Foreign funds enter the capital of Areva
We do not know who or when. But Anne Lauvergeon, president of Areva, confirmed Monday the micro radio RMC that SWFs foreign capital should enter the public group. She adds that even some of these funds have been chosen: "This is a subject on which we are working actively. We have several investors who have been selected. No news on their nationality or the date of entering the capital. Anne Lauvergeon reiterated his plan to increase the capital of Areva to raise funds to the tune of 3 billion euros. This money should help fund the "12 billion" investment with "more than half in France," said Anne Lauvergeon. In exchange, the news is welcomed.The title Areva takes 1.83% to 356.75 euros.
Without giving details, the president of Areva said that the funds selected are discussing with the government: "Everyone wants to come in and they are talking with the state of both terms and price.
Opening the capital of the group up to 15% was a government decision of June 30, 2009. According to Le Figaro, investors should be concerned the Japanese Mitsubishi Heavy Industries (MHI), the sovereign fund of Qatar and his counterpart from Kuwait.

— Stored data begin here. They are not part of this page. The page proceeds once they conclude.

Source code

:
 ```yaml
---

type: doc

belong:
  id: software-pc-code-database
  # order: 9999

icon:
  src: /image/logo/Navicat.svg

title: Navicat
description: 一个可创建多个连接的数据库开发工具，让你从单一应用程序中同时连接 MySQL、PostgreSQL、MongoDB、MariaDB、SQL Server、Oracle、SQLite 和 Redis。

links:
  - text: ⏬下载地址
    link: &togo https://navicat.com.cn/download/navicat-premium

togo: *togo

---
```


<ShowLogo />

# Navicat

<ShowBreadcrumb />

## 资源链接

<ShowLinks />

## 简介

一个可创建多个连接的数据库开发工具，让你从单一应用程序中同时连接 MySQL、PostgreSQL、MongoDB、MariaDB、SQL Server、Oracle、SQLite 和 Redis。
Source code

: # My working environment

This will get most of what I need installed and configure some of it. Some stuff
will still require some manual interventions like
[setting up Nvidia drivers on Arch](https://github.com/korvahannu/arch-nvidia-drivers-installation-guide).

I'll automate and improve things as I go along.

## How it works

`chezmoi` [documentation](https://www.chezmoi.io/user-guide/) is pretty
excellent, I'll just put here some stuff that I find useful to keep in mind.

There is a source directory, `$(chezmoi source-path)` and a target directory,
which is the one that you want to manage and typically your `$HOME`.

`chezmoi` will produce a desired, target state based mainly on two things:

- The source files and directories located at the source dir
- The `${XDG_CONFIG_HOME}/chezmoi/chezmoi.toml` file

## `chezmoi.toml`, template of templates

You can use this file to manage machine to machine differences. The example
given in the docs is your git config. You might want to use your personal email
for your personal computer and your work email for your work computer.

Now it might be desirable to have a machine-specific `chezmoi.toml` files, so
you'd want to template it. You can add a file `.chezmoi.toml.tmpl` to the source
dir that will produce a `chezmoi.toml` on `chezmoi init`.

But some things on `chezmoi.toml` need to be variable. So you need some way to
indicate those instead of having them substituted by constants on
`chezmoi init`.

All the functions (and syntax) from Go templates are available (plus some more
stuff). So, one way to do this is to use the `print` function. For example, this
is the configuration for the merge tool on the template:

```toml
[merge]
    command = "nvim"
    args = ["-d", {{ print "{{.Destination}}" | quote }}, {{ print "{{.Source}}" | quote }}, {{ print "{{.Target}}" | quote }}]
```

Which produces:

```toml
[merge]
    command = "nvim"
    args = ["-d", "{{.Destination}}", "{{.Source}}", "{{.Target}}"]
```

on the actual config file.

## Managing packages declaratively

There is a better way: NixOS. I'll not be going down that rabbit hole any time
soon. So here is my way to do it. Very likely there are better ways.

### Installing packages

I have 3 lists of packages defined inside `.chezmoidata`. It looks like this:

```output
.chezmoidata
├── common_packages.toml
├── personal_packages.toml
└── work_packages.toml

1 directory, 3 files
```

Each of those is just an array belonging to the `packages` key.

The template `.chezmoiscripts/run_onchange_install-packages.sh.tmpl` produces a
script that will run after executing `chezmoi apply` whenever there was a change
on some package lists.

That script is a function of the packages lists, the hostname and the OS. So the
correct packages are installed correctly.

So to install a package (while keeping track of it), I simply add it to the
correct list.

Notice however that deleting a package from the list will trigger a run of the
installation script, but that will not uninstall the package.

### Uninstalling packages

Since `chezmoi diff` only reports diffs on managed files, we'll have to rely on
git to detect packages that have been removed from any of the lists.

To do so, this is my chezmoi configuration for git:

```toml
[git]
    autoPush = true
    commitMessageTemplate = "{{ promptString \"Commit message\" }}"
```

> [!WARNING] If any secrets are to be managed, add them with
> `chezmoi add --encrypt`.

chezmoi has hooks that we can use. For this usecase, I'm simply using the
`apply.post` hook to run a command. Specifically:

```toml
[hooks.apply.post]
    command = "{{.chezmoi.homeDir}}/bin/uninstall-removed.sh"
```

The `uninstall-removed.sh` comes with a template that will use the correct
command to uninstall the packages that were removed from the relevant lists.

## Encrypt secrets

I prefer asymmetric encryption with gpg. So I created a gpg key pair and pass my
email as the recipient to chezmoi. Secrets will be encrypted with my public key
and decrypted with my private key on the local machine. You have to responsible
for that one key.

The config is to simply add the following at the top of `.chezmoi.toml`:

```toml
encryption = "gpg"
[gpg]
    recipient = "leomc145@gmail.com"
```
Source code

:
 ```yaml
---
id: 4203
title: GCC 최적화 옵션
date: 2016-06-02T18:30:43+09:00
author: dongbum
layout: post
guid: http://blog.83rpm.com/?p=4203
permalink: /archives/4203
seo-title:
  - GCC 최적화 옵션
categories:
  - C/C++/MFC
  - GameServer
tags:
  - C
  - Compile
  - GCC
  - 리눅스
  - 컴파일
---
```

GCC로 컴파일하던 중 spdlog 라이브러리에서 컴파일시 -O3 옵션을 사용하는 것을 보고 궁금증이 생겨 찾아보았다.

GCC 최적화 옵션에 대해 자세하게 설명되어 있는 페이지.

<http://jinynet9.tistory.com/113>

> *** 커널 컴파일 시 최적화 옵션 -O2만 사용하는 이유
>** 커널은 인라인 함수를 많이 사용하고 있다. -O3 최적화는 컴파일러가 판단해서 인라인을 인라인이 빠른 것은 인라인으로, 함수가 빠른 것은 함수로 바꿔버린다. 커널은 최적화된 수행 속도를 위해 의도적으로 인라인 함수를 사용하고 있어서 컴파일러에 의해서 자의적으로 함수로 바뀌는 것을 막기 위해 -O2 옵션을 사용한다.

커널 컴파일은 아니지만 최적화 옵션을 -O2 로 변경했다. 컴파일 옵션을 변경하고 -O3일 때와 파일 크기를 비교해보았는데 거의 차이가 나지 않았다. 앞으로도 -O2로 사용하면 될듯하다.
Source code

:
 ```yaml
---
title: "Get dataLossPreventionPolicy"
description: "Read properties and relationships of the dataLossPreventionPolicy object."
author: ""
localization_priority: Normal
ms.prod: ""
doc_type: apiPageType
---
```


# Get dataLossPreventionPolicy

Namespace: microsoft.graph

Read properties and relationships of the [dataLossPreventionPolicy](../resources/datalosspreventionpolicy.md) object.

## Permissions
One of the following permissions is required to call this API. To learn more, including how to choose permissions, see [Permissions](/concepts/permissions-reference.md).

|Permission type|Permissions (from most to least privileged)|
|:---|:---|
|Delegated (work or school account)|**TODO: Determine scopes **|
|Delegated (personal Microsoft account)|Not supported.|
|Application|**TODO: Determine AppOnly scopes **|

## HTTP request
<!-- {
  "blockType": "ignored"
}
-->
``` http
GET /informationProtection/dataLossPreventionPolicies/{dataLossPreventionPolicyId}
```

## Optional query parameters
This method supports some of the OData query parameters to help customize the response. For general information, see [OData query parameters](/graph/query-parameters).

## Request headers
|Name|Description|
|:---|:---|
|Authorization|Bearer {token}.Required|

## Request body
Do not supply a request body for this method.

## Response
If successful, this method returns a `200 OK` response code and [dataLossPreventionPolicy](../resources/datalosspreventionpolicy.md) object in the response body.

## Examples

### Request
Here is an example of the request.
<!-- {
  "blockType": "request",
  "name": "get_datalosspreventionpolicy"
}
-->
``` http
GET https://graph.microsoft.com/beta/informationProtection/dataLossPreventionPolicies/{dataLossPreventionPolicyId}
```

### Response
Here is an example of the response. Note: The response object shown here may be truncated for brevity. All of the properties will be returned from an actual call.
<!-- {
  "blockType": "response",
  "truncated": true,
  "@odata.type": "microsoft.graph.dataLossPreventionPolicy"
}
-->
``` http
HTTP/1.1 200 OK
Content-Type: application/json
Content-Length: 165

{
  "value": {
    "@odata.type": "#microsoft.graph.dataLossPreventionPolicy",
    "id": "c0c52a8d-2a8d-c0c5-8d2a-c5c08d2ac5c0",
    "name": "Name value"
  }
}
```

Number 1 of uranium production
In addition, Anne Lauvergeon took the opportunity to reaffirm that Areva has become the largest producer of uranium. She said there are 70 years of proven uranium reserves for the third generation of nuclear reactors and 5,000 years of uranium reserves for the fourth generation.
The fourth generation of reactors, including the industrial launch is planned for 2040, would provide significant savings in resources and produce less waste.
ALSO READ:
"Total will not invest in Areva
- EDF and Areva will strengthen their partnership
- EDF and Areva on the alert
- Siemens will pay 648 million in Areva
- Nuclear Seoul wins contract for UAE
- The French nuclear industry met Monday at the Elysee
This entry was posted on Monday, January 18th, 2010 at 8:17 pm and is filed under finance, news, online, opinions, people. Follow the comments through the RSS 2.0 feed. Both comments and trackback are closed.